Figure 2 showed a box plot for maximum temperature in four seasons over the period of study. In this figure, the orange line inside the boxes represented the median, and the upper and lower lines represented the 75th and 25th percentiles, respectively. The highest value of daily maximum temperature was observed in summer that being 38 °C, while the lowest was observed in winter that being −10 °C. The variability of maximum temperature in summer is smallest, followed by winter, autumn, and spring.

4. Application Methodology

Our research relied closely on open source libraries under the Python environment [33]. Python is an interpreted, high-level programming language that can be used for a wide variety of applications, including research purposes. Our models were implemented using the Keras [34] toolkit, written in Python and TensorFlow [35], an open-source software library provided by Google. Additionally, other important packages such as NumPy [36], Pandas [37], and Matplotlib [38] were also used for processing, manipulating, and visualizing data.

In this section, we discussed the experimental methodology for the three state-of-the-art deep learning model, LSTM as well as ANN and RNN in detail. The dataset was divided into three sets as training, validation, and test sets. The training set was used to train the model, the validation set was used to evaluate the network’s generalization (i.e., overfitting), and the test set was used for network performance assessment. In the current study, 80% of the data (1976–2007) was selected as the training set, while the remaining 20% (2008–2015) was used as the test set. Furthermore, within the training set, a validation of 20% training set (2001–2007) was set aside to validate the performance of the model and preventing overfitting. In particular, the validation set was used for the hyperparameter optimization procedure, which is described later. We used the training set to fit models and made predictions corresponding to the validation set, then measured the root mean square error (RMSE) of those predicted values. Lastly, we determined the value of hyperparameters of the model by selecting the smallest RMSE on the validation set (optimum model) using the genetic algorithm (GA) as explained as follows:

We fit a training set with three different neural network models, namely ANN, RNN, and LSTM. Genetic parameters, such as crossover rate, mutation rate, and population size, can influence the outcome to obtain the optimal solution to the issue. In this research, we used in the experiment a population size of 10, 0.4 for crossover rate, and 0.1 for mutation rate [17]. A number of neurons in each hidden layer from 1 to 20, the number of epochs from 20 to 300, and the number of hidden layers from 1 to 3 will be evaluated. The tanh function is used as an activation function of the input and hidden neurons, while a linear function is designated as an activation function of output neurons in models. Initial weights of the network are set as random values, and a gradient-based “Adam” optimizer was used to adjust the network weights. GA solution would be decoded to get an integer number of epochs and a number of hidden neurons, which would then be used to train models. After that, RMSE on the validation set, which acts as a fitness function in this study, will be calculated. The solution with the highest fitness score was selected as the best solution. We implemented GA using distributed evolutionary algorithms in Python (DEAP) library [39]. Figure 3 illustrated the flowchart of the hybrid model proposed in our work.
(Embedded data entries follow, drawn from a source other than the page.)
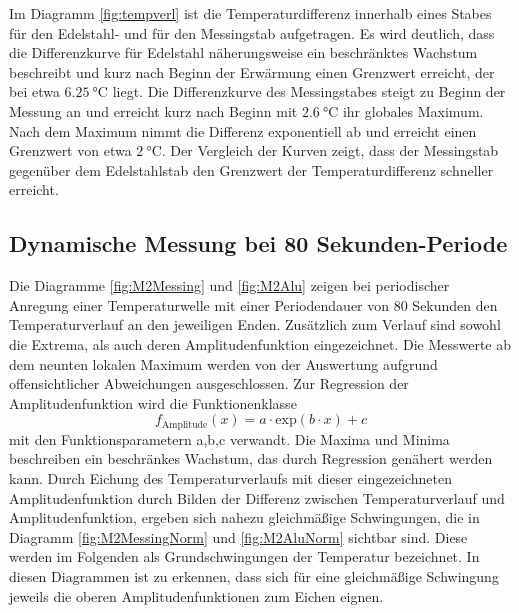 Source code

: Im Diagramm \ref{fig:tempverl} ist die Temperaturdifferenz innerhalb eines Stabes für den Edelstahl- und für den Messingstab aufgetragen. 
Es wird deutlich, dass die Differenzkurve für Edelstahl näherungsweise ein beschränktes Wachstum beschreibt und kurz nach Beginn der Erwärmung einen Grenzwert erreicht, der bei etwa  $\SI{6.25}{\degreeCelsius}$ liegt.
Die Differenzkurve des Messingstabes steigt zu Beginn der Messung an und erreicht kurz nach Beginn mit $\SI{2.6}{\degreeCelsius}$ ihr globales Maximum. 
Nach dem Maximum nimmt die Differenz exponentiell ab und erreicht einen Grenzwert von etwa $\SI{2}{\degreeCelsius}$.
Der Vergleich der Kurven zeigt, dass der Messingstab gegenüber dem Edelstahlstab den Grenzwert der Temperaturdifferenz schneller erreicht.

\subsection{Dynamische Messung bei 80 Sekunden-Periode}
Die Diagramme \ref{fig:M2Messing} und \ref{fig:M2Alu} zeigen bei periodischer Anregung einer Temperaturwelle mit einer Periodendauer von 80 Sekunden den Temperaturverlauf an den jeweiligen Enden. 
Zusätzlich zum Verlauf sind sowohl die Extrema, als auch deren Amplitudenfunktion eingezeichnet. 
Die Messwerte ab dem neunten lokalen Maximum werden von der Auswertung aufgrund offensichtlicher Abweichungen ausgeschlossen.
Zur Regression der Amplitudenfunktion wird die Funktionenklasse
\begin{equation}
	f_\text{Amplitude}(x)= a\cdot \mathup{exp}(b\cdot x)+c
	\label{Amplitudenklasse}
\end{equation}
mit den Funktionsparametern a,b,c verwandt.
Die Maxima und Minima beschreiben ein beschränkes Wachstum, das durch Regression \cite{scipy} genähert werden kann.
Durch Eichung des Temperaturverlaufs mit dieser eingezeichneten Amplitudenfunktion durch Bilden der Differenz zwischen Temperaturverlauf und Amplitudenfunktion, ergeben sich nahezu gleichmäßige Schwingungen, die in Diagramm \ref{fig:M2MessingNorm} und \ref{fig:M2AluNorm} sichtbar sind. 
Diese werden im Folgenden als Grundschwingungen der Temperatur bezeichnet. 
In diesen Diagrammen ist zu erkennen, dass sich für eine gleichmäßige Schwingung jeweils die oberen Amplitudenfunktionen zum Eichen eignen.
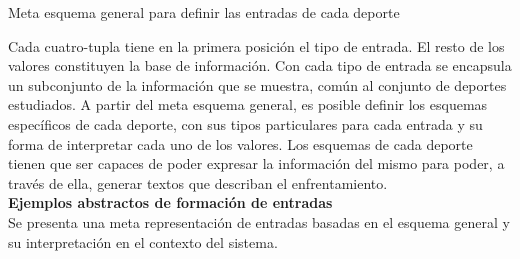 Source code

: \begin{table}[]
\begin{center}
    \end{center}
    \caption{Meta esquema general para definir las entradas de cada deporte}
    \label{tab:esquema_general}
\end{table}

    Cada cuatro-tupla tiene en la primera posición el tipo de entrada. El resto de los valores constituyen la base de información. Con cada tipo de entrada 
se encapsula un subconjunto de la información que se muestra, común al conjunto de deportes estudiados. 
    A partir del meta esquema general, es posible definir los esquemas específicos de cada deporte, con sus tipos particulares para cada entrada y su forma de interpretar 
cada uno de los valores. Los esquemas de cada deporte tienen que ser capaces de poder expresar la información del mismo para poder, a través de ella, 
generar textos que describan el enfrentamiento. \\


    \textbf{Ejemplos abstractos de formación de entradas}\\

    Se presenta una meta representación de entradas basadas en el esquema general y su interpretación en el contexto del sistema.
For each model, the dataset was trained with various cases of hidden layers, including one, two, and three hidden layers separately. The tanh function is used as an activation function of the input and hidden neurons while a linear function is designated as an activation function of output neurons in models. Initial weights of the network are set as random values, and a gradient-based “Adam” optimizer was used to adjust the network weights. GA solution would be decoded to get an integer number of epochs and number of hidden neurons, which would then be used to train models. After that, RMSE on the validation set, which acts as a fitness function in this study, will be calculated. The solution with the highest fitness score was selected as the best solution.

Genetic parameters, such as crossover rate, mutation rate, and population size, can influence the outcome to obtain the optimal solution to the issue. In this research, we used in the experiment a population size of 10, 0.4 for the crossover rate, and 0.1 for the mutation rate [15]. A number of neurons in each hidden layer from 1 to 20, the number of epochs from 20 to 300, and the number of hidden layers from 1 to 3 will be evaluated. The number of generations is allocated as 10 as a terminated condition [24]. We implemented GA using distributed evolutionary algorithms in Python (DEAP) library [28].

We fitted the model with optimal hyperparameters for both training and validation sets, and then used the test set for forecasting. Experiments were performed one- and multi-step-ahead prediction. At first, we forecasted one-day-ahead maximum temperature. Using the lag time technique, we split the time series into input and output. For modeling simplicity, in this study, past seven daily data values

(x_{t - 6}, \dots, x_{t - 1}, x_{t})

were employed to predict the daily maximum temperature for the next time (

x_{t + 1}

). To estimate the prediction accuracy and evaluate the performance of the forecast, three performance criteria, namely root mean square error (RMSE) (see Equation (12)), squared coefficient of correlation (

R^{2}

) (see Equation (13)), and mean absolute error (MAE) (see Equation (14)) were used; these can be calculated as follows:

R M S E = \sqrt{\frac{1}{n} \sum_{t = 1}^{n} {(x_{t} - {\hat{x}}_{t})}^{2}}

(12)

R^{2} = \frac{\sum_{t = 1}^{n} (x_{t} - μ_{x}) ({\hat{x}}_{t} - μ_{\hat{x}})}{\sqrt{\sum_{t = 1}^{n} {(x_{t} - μ_{x})}^{2}} \sqrt{\sum_{t = 1}^{n} {(\hat{x} - μ_{\hat{x}})}^{2}}}

(13)

M A E = \frac{\sum_{t = 1}^{n} | x_{t} - {\hat{x}}_{t} |}{n}

(14)

where,

x_{t}

is the current true value,

{\hat{x}}_{t}

is its predicted value, and n is the total number of testing data.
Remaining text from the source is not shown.